Question & Answer
Question
Answer
Client responsibilities
IBM does not warrant that its products are defect free; however, IBM does endeavor to fix its products to work as designed. It is important to note that clients play a key role in this effort.
Providing informationIBM Support is available to provide assistance and guidance, and as part of this relationship, clients need to provide IBM Support information about their systems and details about the failing components in order for IBM to quickly and accurately resolve the problem.
This information includes (but is not limited to):
- Capturing documentation at the time of a failure
- Applying a trap or trace code to a system
- Formatting the output from the trap or trace (if needed)
- Sending documentation or trace information (in hardcopy or digital copy) to the remote support center.
- For more information, see IBM Support General Guidelines and Limitations.
What is the log_scrubber.py script?
The log_scrubber.py script is a support tool designed to scrub numerous different kinds of personal identifiable information (PII) from logs. The latest version log_scrubber.py is designed to help users with strict data handling requirements.
Without logs, QRadar Support might be limited in their ability to raise issues to development or duplicate issues experienced by users. If your security policy strictly prohibits sharing logs with IBM Support, you might need to request a WebEx session with QRadar Support so we can investigate the issue. If you do not allow log uploads to your case and do not allow WebEx sessions, you might need to engage IBM Expert Labs for an onsite visit or contact your IBM Account Manager to discuss options based on your security policies.
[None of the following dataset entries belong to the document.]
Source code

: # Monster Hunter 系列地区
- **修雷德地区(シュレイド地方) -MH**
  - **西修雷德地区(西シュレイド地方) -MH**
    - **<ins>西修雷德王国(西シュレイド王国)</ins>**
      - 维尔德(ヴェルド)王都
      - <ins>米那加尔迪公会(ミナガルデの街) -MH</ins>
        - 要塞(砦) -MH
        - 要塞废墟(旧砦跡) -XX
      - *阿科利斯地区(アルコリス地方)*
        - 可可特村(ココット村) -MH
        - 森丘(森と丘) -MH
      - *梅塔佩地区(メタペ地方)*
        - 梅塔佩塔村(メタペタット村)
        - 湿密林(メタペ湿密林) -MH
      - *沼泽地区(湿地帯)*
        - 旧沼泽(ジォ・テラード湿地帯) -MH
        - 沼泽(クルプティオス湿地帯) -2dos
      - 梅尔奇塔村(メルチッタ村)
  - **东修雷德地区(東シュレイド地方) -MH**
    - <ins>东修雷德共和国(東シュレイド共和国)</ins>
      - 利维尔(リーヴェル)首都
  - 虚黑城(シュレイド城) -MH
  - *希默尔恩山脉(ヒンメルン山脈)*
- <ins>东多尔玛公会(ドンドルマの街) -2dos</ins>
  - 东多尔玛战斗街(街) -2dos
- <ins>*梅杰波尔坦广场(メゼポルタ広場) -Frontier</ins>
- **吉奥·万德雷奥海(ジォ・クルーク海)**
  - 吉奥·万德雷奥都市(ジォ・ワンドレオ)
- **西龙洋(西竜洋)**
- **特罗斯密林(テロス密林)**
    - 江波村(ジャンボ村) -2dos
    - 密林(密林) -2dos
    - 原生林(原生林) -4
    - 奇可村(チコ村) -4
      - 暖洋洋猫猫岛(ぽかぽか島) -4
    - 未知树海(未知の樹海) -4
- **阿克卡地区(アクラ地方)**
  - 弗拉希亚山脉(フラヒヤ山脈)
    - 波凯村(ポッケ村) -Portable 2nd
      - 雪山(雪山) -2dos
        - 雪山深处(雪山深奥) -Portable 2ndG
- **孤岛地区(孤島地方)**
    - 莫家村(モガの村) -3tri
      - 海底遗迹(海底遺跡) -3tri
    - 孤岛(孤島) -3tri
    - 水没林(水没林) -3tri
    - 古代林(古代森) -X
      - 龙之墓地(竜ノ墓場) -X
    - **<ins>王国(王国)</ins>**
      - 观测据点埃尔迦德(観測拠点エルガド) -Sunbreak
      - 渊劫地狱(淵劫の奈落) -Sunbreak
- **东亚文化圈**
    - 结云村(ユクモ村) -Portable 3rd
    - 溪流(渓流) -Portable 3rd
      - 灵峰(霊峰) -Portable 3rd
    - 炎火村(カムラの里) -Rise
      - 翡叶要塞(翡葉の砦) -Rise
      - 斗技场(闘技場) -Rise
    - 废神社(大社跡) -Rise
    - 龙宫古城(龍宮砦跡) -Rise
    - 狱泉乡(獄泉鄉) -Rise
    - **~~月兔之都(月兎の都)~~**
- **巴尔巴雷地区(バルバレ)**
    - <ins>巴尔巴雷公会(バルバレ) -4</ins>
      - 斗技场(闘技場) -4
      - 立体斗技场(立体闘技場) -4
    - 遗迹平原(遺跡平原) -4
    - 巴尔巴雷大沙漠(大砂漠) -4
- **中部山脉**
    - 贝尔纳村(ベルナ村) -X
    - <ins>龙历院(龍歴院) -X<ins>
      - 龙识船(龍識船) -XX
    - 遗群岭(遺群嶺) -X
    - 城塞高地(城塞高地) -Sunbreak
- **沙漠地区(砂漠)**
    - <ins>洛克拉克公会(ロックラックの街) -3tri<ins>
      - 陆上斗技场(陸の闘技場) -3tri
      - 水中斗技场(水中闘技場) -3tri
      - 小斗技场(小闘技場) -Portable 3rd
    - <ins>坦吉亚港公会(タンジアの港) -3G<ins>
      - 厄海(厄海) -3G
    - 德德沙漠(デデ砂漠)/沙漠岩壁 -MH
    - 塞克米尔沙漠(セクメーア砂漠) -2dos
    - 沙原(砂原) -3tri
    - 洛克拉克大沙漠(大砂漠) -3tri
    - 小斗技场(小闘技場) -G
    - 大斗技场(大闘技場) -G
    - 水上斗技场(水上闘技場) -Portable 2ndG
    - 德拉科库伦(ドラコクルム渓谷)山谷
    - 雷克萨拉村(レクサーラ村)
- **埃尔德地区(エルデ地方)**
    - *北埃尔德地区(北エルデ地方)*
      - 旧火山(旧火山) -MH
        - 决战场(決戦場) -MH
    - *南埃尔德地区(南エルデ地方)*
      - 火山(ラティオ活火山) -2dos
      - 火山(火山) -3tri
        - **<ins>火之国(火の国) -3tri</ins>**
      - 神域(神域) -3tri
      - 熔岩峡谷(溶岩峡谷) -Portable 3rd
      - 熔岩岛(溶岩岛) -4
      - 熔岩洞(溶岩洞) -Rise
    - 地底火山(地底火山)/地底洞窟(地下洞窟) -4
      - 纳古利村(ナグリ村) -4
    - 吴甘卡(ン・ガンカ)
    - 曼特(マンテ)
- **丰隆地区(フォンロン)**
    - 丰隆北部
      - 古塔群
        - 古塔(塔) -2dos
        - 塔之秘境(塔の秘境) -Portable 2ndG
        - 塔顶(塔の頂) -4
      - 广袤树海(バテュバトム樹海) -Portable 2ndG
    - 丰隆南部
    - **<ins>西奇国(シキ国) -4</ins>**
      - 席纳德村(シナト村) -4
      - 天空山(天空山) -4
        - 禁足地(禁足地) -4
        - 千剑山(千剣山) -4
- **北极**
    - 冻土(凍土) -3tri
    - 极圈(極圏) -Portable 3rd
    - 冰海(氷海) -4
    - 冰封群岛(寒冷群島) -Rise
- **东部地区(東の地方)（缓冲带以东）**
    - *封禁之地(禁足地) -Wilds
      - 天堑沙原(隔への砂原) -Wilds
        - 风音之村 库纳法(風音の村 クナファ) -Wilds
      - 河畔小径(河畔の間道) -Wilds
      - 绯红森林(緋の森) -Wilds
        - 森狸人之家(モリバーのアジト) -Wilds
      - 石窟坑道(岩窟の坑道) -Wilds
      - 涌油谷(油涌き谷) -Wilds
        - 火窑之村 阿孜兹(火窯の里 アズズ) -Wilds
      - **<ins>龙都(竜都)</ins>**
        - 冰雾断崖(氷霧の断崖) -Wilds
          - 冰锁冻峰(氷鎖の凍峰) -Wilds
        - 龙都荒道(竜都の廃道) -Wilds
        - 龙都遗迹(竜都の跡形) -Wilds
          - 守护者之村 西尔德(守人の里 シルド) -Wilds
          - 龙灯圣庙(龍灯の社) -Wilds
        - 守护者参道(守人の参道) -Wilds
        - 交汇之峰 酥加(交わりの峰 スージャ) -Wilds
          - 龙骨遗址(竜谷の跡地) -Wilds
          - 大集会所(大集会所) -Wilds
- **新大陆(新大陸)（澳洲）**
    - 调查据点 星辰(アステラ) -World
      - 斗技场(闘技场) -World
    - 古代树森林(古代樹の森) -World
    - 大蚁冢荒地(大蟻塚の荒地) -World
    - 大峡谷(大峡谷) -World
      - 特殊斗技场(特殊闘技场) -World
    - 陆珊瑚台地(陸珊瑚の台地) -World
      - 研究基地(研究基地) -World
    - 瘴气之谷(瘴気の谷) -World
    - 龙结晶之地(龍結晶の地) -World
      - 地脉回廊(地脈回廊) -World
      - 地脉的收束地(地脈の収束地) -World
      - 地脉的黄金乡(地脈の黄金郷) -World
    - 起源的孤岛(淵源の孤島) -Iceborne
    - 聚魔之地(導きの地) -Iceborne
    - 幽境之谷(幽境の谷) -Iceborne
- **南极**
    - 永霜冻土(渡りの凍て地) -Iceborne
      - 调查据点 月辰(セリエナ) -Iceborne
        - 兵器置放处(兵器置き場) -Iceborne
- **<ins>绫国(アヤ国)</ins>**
Note: The log_scrubber.py utility replaces scrub.pl to help users sanitize their logs. Administrators with automatic updates enabled have the latest version of log_scrubber
How do I run the script?
The log_scrubber utility is located in the /opt/qradar/support directory. The usage is visible by using either the -h option flag or the long argument –help. The usage gives a synopsis on all the arguments and has examples in the epilogue, which can prove useful when first running the script.
- Help output example
usage: /opt/qradar/support/log_scrubber.py [-h] [-l] [-p PROCESS_NUMBER] [--flat] [--dryrun] [--ID ID] [--push_token] [INPUT_FILE [INPUT_FILE ...]] The tool takes a get logs tar.gz and scrubs sensitive data from it. The scrubbed file will be saved as ..scrubbed.tar.gz The tool can also be used to scrub plain text files when "--flat" flag is provided. positional arguments: INPUT_FILE file(s) to scrub, can be exactly one get logs tar.gz or a list of text files (when --flat is specified) optional arguments: -h, --help show this help message and exit -l list available PII finders in JSON (-ll for more info) -p PROCESS_NUMBER, --process PROCESS_NUMBER number of concurrent processes (1-8) --flat flag to handle text file(s) --dryrun generate map files only --ID ID pass in a comma seperated list of finder IDs to use (visible from -l) --push_token push scrubber token to MHs Examples: log_scrubber.py /store/LOGS/logs_myhostname_20221124_5af06248.tar.gz log_scrubber.py --flat example/example.txt example/example2.txt log_scrubber.py --dryrun -p 3 --flat /root/example/* --ID 0,1,2
Procedure
As the log_scrubber tool is run from the command line, you must have root access to the QRadar appliance.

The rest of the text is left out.